Unlike blood, sweat can be captured with less invasive techniques. Currently, researchers have developed tools such as temporary tattoos or microfluidic devices that can collect and analyze sweat. However, these practices often require wires or electronics.
In response, Tailin Xu, Li-Ping Xu, Xueji Zhang, and colleagues set their sights on creating a wearable biosensor—similar to a bandage—that samples sweat. Additionally, they wanted to implement a color-changing feature to quantify different components in the sweat.

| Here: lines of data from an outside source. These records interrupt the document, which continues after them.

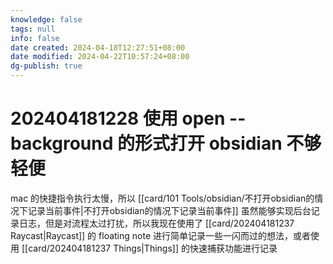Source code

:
 ```yaml
---
knowledge: false
tags: null
info: false
date created: 2024-04-18T12:27:51+08:00
date modified: 2024-04-22T10:57:24+08:00
dg-publish: true
---
```


# 202404181228 使用 open --background 的形式打开 obsidian 不够轻便

mac 的快捷指令执行太慢，所以 [[card/101 Tools/obsidian/不打开obsidian的情况下记录当前事件\|不打开obsidian的情况下记录当前事件]] 虽然能够实现后台记录日志，但是对流程太过打扰，所以我现在使用了 [[card/202404181237 Raycast\|Raycast]] 的 floating note 进行简单记录一些一闪而过的想法，或者使用 [[card/202404181237 Things\|Things]] 的快速捕获功能进行记录
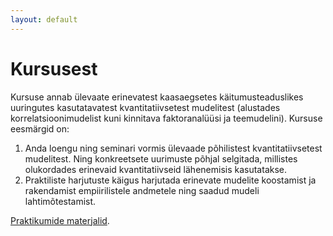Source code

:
```yaml
---
layout: default
---
```


# [](#header-1)Kursusest

Kursuse annab ülevaate erinevatest kaasaegsetes käitumusteaduslikes uuringutes kasutatavatest kvantitatiivsetest mudelitest (alustades korrelatsioonimudelist kuni kinnitava faktoranalüüsi ja teemudelini).
Kursuse eesmärgid on:
1.	Anda loengu ning seminari vormis ülevaade põhilistest kvantitatiivsetest mudelitest. Ning konkreetsete uurimuste põhjal selgitada, millistes olukordades erinevaid kvantitatiivseid lähenemisis kasutatakse.
2.	Praktiliste harjutuste käigus harjutada erinevate mudelite koostamist ja rakendamist empiirilistele andmetele ning saadud mudeli lahtimõtestamist.

[Praktikumide materjalid](praktikumid).
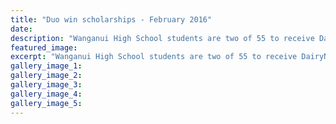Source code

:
```yaml
---
title: "Duo win scholarships - February 2016"
date: 
description: "Wanganui High School students are two of 55 to receive DairyNZ scholarships to study agriculture or science, Wanganui Chronicle article on 17/2/16..."
featured_image: 
excerpt: "Wanganui High School students are two of 55 to receive DairyNZ scholarships to study agriculture or science."
gallery_image_1: 
gallery_image_2: 
gallery_image_3: 
gallery_image_4: 
gallery_image_5: 
---
```

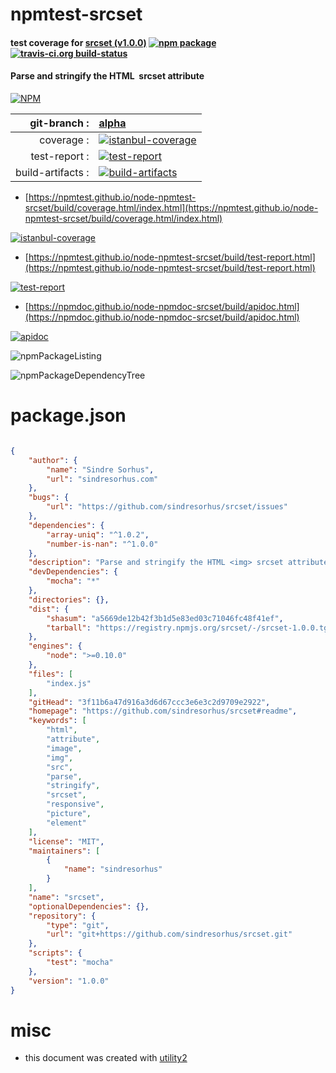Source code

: # npmtest-srcset

#### test coverage for  [srcset (v1.0.0)](https://github.com/sindresorhus/srcset#readme)  [![npm package](https://img.shields.io/npm/v/npmtest-srcset.svg?style=flat-square)](https://www.npmjs.org/package/npmtest-srcset) [![travis-ci.org build-status](https://api.travis-ci.org/npmtest/node-npmtest-srcset.svg)](https://travis-ci.org/npmtest/node-npmtest-srcset)

#### Parse and stringify the HTML <img> srcset attribute

[![NPM](https://nodei.co/npm/srcset.png?downloads=true&downloadRank=true&stars=true)](https://www.npmjs.com/package/srcset)

| git-branch : | [alpha](https://github.com/npmtest/node-npmtest-srcset/tree/alpha)|
|--:|:--|
| coverage : | [![istanbul-coverage](https://npmtest.github.io/node-npmtest-srcset/build/coverage.badge.svg)](https://npmtest.github.io/node-npmtest-srcset/build/coverage.html/index.html)|
| test-report : | [![test-report](https://npmtest.github.io/node-npmtest-srcset/build/test-report.badge.svg)](https://npmtest.github.io/node-npmtest-srcset/build/test-report.html)|
| build-artifacts : | [![build-artifacts](https://npmtest.github.io/node-npmtest-srcset/glyphicons_144_folder_open.png)](https://github.com/npmtest/node-npmtest-srcset/tree/gh-pages/build)|

- [https://npmtest.github.io/node-npmtest-srcset/build/coverage.html/index.html](https://npmtest.github.io/node-npmtest-srcset/build/coverage.html/index.html)

[![istanbul-coverage](https://npmtest.github.io/node-npmtest-srcset/build/screenCapture.buildCi.browser.%252Ftmp%252Fbuild%252Fcoverage.lib.html.png)](https://npmtest.github.io/node-npmtest-srcset/build/coverage.html/index.html)

- [https://npmtest.github.io/node-npmtest-srcset/build/test-report.html](https://npmtest.github.io/node-npmtest-srcset/build/test-report.html)

[![test-report](https://npmtest.github.io/node-npmtest-srcset/build/screenCapture.buildCi.browser.%252Ftmp%252Fbuild%252Ftest-report.html.png)](https://npmtest.github.io/node-npmtest-srcset/build/test-report.html)

- [https://npmdoc.github.io/node-npmdoc-srcset/build/apidoc.html](https://npmdoc.github.io/node-npmdoc-srcset/build/apidoc.html)

[![apidoc](https://npmdoc.github.io/node-npmdoc-srcset/build/screenCapture.buildCi.browser.%252Ftmp%252Fbuild%252Fapidoc.html.png)](https://npmdoc.github.io/node-npmdoc-srcset/build/apidoc.html)

![npmPackageListing](https://npmtest.github.io/node-npmtest-srcset/build/screenCapture.npmPackageListing.svg)

![npmPackageDependencyTree](https://npmtest.github.io/node-npmtest-srcset/build/screenCapture.npmPackageDependencyTree.svg)



# package.json

```json

{
    "author": {
        "name": "Sindre Sorhus",
        "url": "sindresorhus.com"
    },
    "bugs": {
        "url": "https://github.com/sindresorhus/srcset/issues"
    },
    "dependencies": {
        "array-uniq": "^1.0.2",
        "number-is-nan": "^1.0.0"
    },
    "description": "Parse and stringify the HTML <img> srcset attribute",
    "devDependencies": {
        "mocha": "*"
    },
    "directories": {},
    "dist": {
        "shasum": "a5669de12b42f3b1d5e83ed03c71046fc48f41ef",
        "tarball": "https://registry.npmjs.org/srcset/-/srcset-1.0.0.tgz"
    },
    "engines": {
        "node": ">=0.10.0"
    },
    "files": [
        "index.js"
    ],
    "gitHead": "3f11b6a47d916a3d6d67ccc3e6e3c2d9709e2922",
    "homepage": "https://github.com/sindresorhus/srcset#readme",
    "keywords": [
        "html",
        "attribute",
        "image",
        "img",
        "src",
        "parse",
        "stringify",
        "srcset",
        "responsive",
        "picture",
        "element"
    ],
    "license": "MIT",
    "maintainers": [
        {
            "name": "sindresorhus"
        }
    ],
    "name": "srcset",
    "optionalDependencies": {},
    "repository": {
        "type": "git",
        "url": "git+https://github.com/sindresorhus/srcset.git"
    },
    "scripts": {
        "test": "mocha"
    },
    "version": "1.0.0"
}
```



# misc
- this document was created with [utility2](https://github.com/kaizhu256/node-utility2)
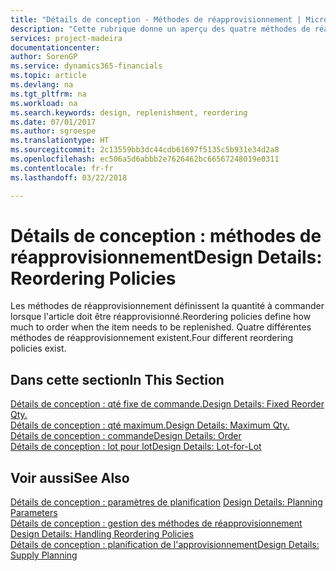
 ```yaml
---
title: "Détails de conception - Méthodes de réapprovisionnement | Microsoft Docs"
description: "Cette rubrique donne un aperçu des quatre méthodes de réapprovisionnement disponibles."
services: project-madeira
documentationcenter: 
author: SorenGP
ms.service: dynamics365-financials
ms.topic: article
ms.devlang: na
ms.tgt_pltfrm: na
ms.workload: na
ms.search.keywords: design, replenishment, reordering
ms.date: 07/01/2017
ms.author: sgroespe
ms.translationtype: HT
ms.sourcegitcommit: 2c13559bb3dc44cdb61697f5135c5b931e34d2a8
ms.openlocfilehash: ec506a5d6abbb2e7626462bc66567248019e0311
ms.contentlocale: fr-fr
ms.lasthandoff: 03/22/2018

---
```

# <a name="design-details-reordering-policies"></a><span data-ttu-id="0eb1b-103">Détails de conception : méthodes de réapprovisionnement</span><span class="sxs-lookup"><span data-stu-id="0eb1b-103">Design Details: Reordering Policies</span></span>
<span data-ttu-id="0eb1b-104">Les méthodes de réapprovisionnement définissent la quantité à commander lorsque l'article doit être réapprovisionné.</span><span class="sxs-lookup"><span data-stu-id="0eb1b-104">Reordering policies define how much to order when the item needs to be replenished.</span></span> <span data-ttu-id="0eb1b-105">Quatre différentes méthodes de réapprovisionnement existent.</span><span class="sxs-lookup"><span data-stu-id="0eb1b-105">Four different reordering policies exist.</span></span>  

## <a name="in-this-section"></a><span data-ttu-id="0eb1b-106">Dans cette section</span><span class="sxs-lookup"><span data-stu-id="0eb1b-106">In This Section</span></span>  
[<span data-ttu-id="0eb1b-107">Détails de conception : qté fixe de commande.</span><span class="sxs-lookup"><span data-stu-id="0eb1b-107">Design Details: Fixed Reorder Qty.</span></span>](design-details-fixed-reorder-qty.md)  
[<span data-ttu-id="0eb1b-108">Détails de conception : qté maximum.</span><span class="sxs-lookup"><span data-stu-id="0eb1b-108">Design Details: Maximum Qty.</span></span>](design-details-maximum-qty.md)  
[<span data-ttu-id="0eb1b-109">Détails de conception : commande</span><span class="sxs-lookup"><span data-stu-id="0eb1b-109">Design Details: Order</span></span>](design-details-order.md)  
[<span data-ttu-id="0eb1b-110">Détails de conception : lot pour lot</span><span class="sxs-lookup"><span data-stu-id="0eb1b-110">Design Details: Lot-for-Lot</span></span>](design-details-lot-for-lot.md)  

## <a name="see-also"></a><span data-ttu-id="0eb1b-111">Voir aussi</span><span class="sxs-lookup"><span data-stu-id="0eb1b-111">See Also</span></span>  
<span data-ttu-id="0eb1b-112">[Détails de conception : paramètres de planification](design-details-planning-parameters.md) </span><span class="sxs-lookup"><span data-stu-id="0eb1b-112">[Design Details: Planning Parameters](design-details-planning-parameters.md) </span></span>  
<span data-ttu-id="0eb1b-113">[Détails de conception : gestion des méthodes de réapprovisionnement](design-details-handling-reordering-policies.md) </span><span class="sxs-lookup"><span data-stu-id="0eb1b-113">[Design Details: Handling Reordering Policies](design-details-handling-reordering-policies.md) </span></span>  
[<span data-ttu-id="0eb1b-114">Détails de conception : planification de l'approvisionnement</span><span class="sxs-lookup"><span data-stu-id="0eb1b-114">Design Details: Supply Planning</span></span>](design-details-supply-planning.md)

In order to create their device, the researchers coated a flexible polyester film with a super-hydrophobic silica suspension. Then, they etched microwells into the silica layer to act as a “bucket” to collect the sweat. The bottom of the wells contain dyes that change color according to pH levels or different concentrations of chloride, glucose, or calcium. Lastly, the researchers added an adhesive back to the device so it could appropriately attach to a person’s skin.
The researchers then attached their device to an individual exercising, where the perspiration changed colors when collected in the microwells. By imaging and analyzing the colors with a smartphone, the researchers were able to determine that the individual’s sweat pH was 6.5 to 7.0, with a chloride concentration of 100 mM, and trace amounts of calcium and glucose.
In order to make the device more effective in analyzing sweat, the researchers are planning on increasing the sensitivity.